蒼山下的小鎮,是附近唯一的落腳點,更是通往蒼山的咽喉要塞。

前幾日的浮雲都伏擊,等到殺陣自行崩塌後,整個隊伍都不剩幾個活人了。

陸望予算是紮紮實實地,近乎把所有宗門的仇恨都拉了個遍。

殷遠山也被狠狠落了面子。他活了那麽些年,身旁侍奉的,哪一個對他不是尊敬有加?偏偏被一個橫空出世的小子被逼成這樣。

他能将膽敢對他不敬的瑤閣首席打斷腿,還怕處置不了一個陸望予?

可偏偏,在陸望予禦劍逃離後,尋妖司南似乎都沒了效果,他們沿路搜尋到蒼山,竟是一點反應都沒有。
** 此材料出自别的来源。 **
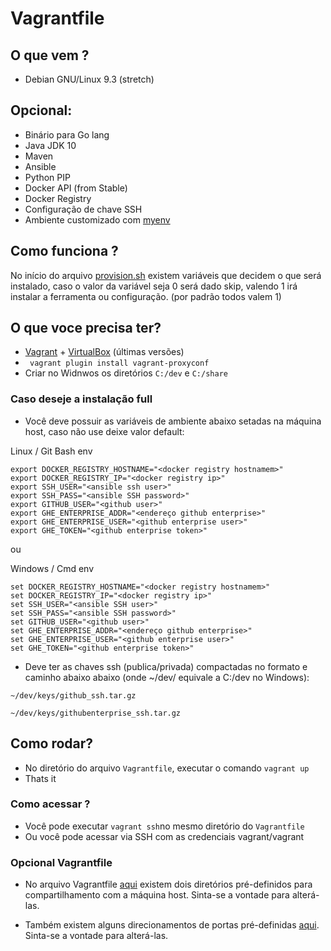 # Vagrantfile

## O que vem ? 
- Debian GNU/Linux 9.3 (stretch)

## Opcional:

- Binário para Go lang
- Java JDK 10
- Maven
- Ansible
- Python PIP
- Docker API (from Stable)
- Docker Registry
- Configuração de chave SSH 
- Ambiente customizado com [myenv](https://github.com/alexlopes/myenv)

## Como funciona ?

No início do arquivo [provision.sh](https://github.houston.entsvcs.net/alex-lopes/tux/blob/master/vagrant/provision.sh) existem variáveis que decidem o que será instalado, caso o valor da variável seja 0 será dado skip, valendo 1 irá instalar a ferramenta ou configuração. (por padrão todos valem 1)

## O que voce precisa ter?

- [Vagrant](https://www.vagrantup.com/downloads.html) + [VirtualBox](https://www.virtualbox.org/wiki/Downloads) (últimas versões)
- ``` vagrant plugin install vagrant-proxyconf```
- Criar no Widnwos os diretórios `C:/dev` e `C:/share`

### Caso deseje a instalação full 

- Você deve possuir as variáveis de ambiente abaixo setadas na máquina host, caso não use deixe valor default:

Linux / Git Bash env
```
export DOCKER_REGISTRY_HOSTNAME="<docker registry hostnamem>"
export DOCKER_REGISTRY_IP="<docker registry ip>"
export SSH_USER="<ansible ssh user>"
export SSH_PASS="<ansible SSH password>"
export GITHUB_USER="<github user>"
export GHE_ENTERPRISE_ADDR="<endereço github enterprise>"
export GHE_ENTERPRISE_USER="<github enterprise user>"
export GHE_TOKEN="<github enterprise token>"
```

ou 

Windows / Cmd env
```
set DOCKER_REGISTRY_HOSTNAME="<docker registry hostnamem>"
set DOCKER_REGISTRY_IP="<docker registry ip>"
set SSH_USER="<ansible SSH user>"
set SSH_PASS="<ansible SSH password>"
set GITHUB_USER="<github user>"
set GHE_ENTERPRISE_ADDR="<endereço github enterprise>"
set GHE_ENTERPRISE_USER="<github enterprise user>"
set GHE_TOKEN="<github enterprise token>"
```

- Deve ter as chaves ssh (publica/privada) compactadas no formato e caminho abaixo abaixo (onde ~/dev/ equivale a C:/dev no Windows):

```
~/dev/keys/github_ssh.tar.gz

~/dev/keys/githubenterprise_ssh.tar.gz
```


## Como rodar?

- No diretório do arquivo ```Vagrantfile```, executar o comando ```vagrant up```
- Thats it

### Como acessar ?

- Você pode executar ```vagrant ssh```no mesmo diretório do ```Vagrantfile```
- Ou você pode acessar via SSH com as credenciais vagrant/vagrant



### Opcional Vagrantfile

- No arquivo Vagrantfile [aqui](https://github.dxc.com/alopes6/tux/blob/master/vagrant/Vagrantfile#L32) existem dois diretórios pré-definidos para compartilhamento com a máquina host. Sinta-se a vontade para alterá-las.

- Também existem alguns direcionamentos de portas pré-definidas [aqui](https://github.dxc.com/alopes6/tux/blob/master/vagrant/Vagrantfile#L32). Sinta-se a vontade para alterá-las.
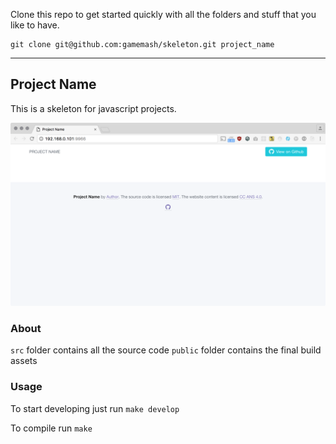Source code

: Clone this repo to get started quickly with all the folders and stuff that you like to have.

```
git clone git@github.com:gamemash/skeleton.git project_name
```

--------------------------------------------------------------

Project Name
------------

This is a skeleton for javascript projects.

![Image of Project](screenshot.png)


### About


`src` folder contains all the source code
`public` folder contains the final build assets

### Usage

To start developing just run `make develop`

To compile run `make`
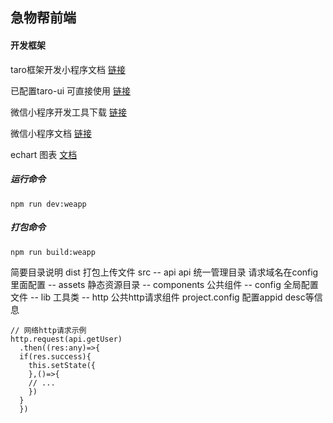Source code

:## 急物帮前端

#### 开发框架

taro框架开发小程序文档 [链接](https://taro-docs.jd.com/)

已配置taro-ui 可直接使用 [链接](https://taro-ui.jd.com/#/docs/introduction)

微信小程序开发工具下载 [链接](https://dldir1.qq.com/WechatWebDev/1.2.0/201910121/wechat_devtools_1.02.1910121_x64.exe)

微信小程序文档 [链接](https://developers.weixin.qq.com/miniprogram/dev/framework/quickstart/code.html#JSON-%E9%85%8D%E7%BD%AE)

echart 图表 [文档](https://www.echartsjs.com/zh/tutorial.html#5%20%E5%88%86%E9%92%9F%E4%B8%8A%E6%89%8B%20ECharts)

##### 运行命令
`npm run dev:weapp`

##### 打包命令
`npm run build:weapp`


简要目录说明
dist 打包上传文件
src
 -- api api 统一管理目录 请求域名在config里面配置
 -- assets 静态资源目录
 -- components 公共组件
 -- config 全局配置文件
 -- lib 工具类 
  -- http 公共http请求组件 
project.config 配置appid desc等信息

```
// 网络http请求示例
http.request(api.getUser)
  .then((res:any)=>{
  if(res.success){
    this.setState({
    },()=>{
    // ...
    })
  }
  })
```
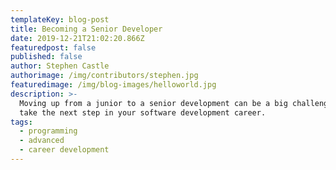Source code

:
 ```yaml
---
templateKey: blog-post
title: Becoming a Senior Developer
date: 2019-12-21T21:02:20.866Z
featuredpost: false
published: false
author: Stephen Castle
authorimage: /img/contributors/stephen.jpg
featuredimage: /img/blog-images/helloworld.jpg
description: >-
  Moving up from a junior to a senior development can be a big challenge with big rewards. Here are some of the things you can do to
  take the next step in your software development career.
tags:
  - programming
  - advanced
  - career development
---
```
要麽是陸望予藏入荒山深處,難以感應,要麽就是他又找到了隐藏妖氣的法子……

“長座大人,還可能是那個妖族已經伏誅了。”

“斬月劍乃我青涯至寶,雖此次只是用了一道劍意,但也是那個妖族抵擋不住的存在!”

山羊胡的長老還在一旁喋喋不休,就跟市井街頭叫賣的小攤販一般,極力想證明斬月劍的威力。

殷遠山還必須得耐着性子聽他們這種無聊的話。

證明那個妖族死了有什麽用?

他若是伏誅了,陸望予去蒼山的理由便少了一個。

容晟府的陣法圖紙沒有往虛獄裏送,便只能送到極北蒼山。

而恰好陸望予身邊,又跟着一個身份不明的妖族,這一定就是南嶺留的後手。

若是妖族一死,姓陸的不往蒼山去,而是又往人間一藏,瑤閣沒了尋人的手段,便真成了大海撈針。

簡直是鼠目寸光,愚不可及!

如今,瑤閣與各門派的修士們只能暫時在蒼山鎮中休整,嚴加警戒。

先在此處等着陸望予,看他是否會自投羅網。若他還執意闖蒼山,便叫他有來無回。

若是那個妖族真的死了,陸望予決定改道人間,那只怕是又要花上更長的時間,耗費更多的精力了。

但是無論怎樣,陸望予都将無處可逃。

此人,不可饒恕!

正當殷遠山在駐點處阖目休息,思考下一步的對策時,一個瑤閣弟子竟是忘了通報,便火急火燎地闖了進來。

“長座大人!陸望予來闖蒼山了!”

“什麽?”殷遠山一瞬間睜開了眼,眸中厲色一閃而過。

“只他一人,剛過峽口,便直奔此處而來。哨點的駐守弟子發現了,便命我來報!”

“只他一人?”殷遠山心生暗疑。

陸望予心性過人,又詭計多端。他這般獨身闖蒼山,不是盲目自信且還留有後手的話,就是前來送死的。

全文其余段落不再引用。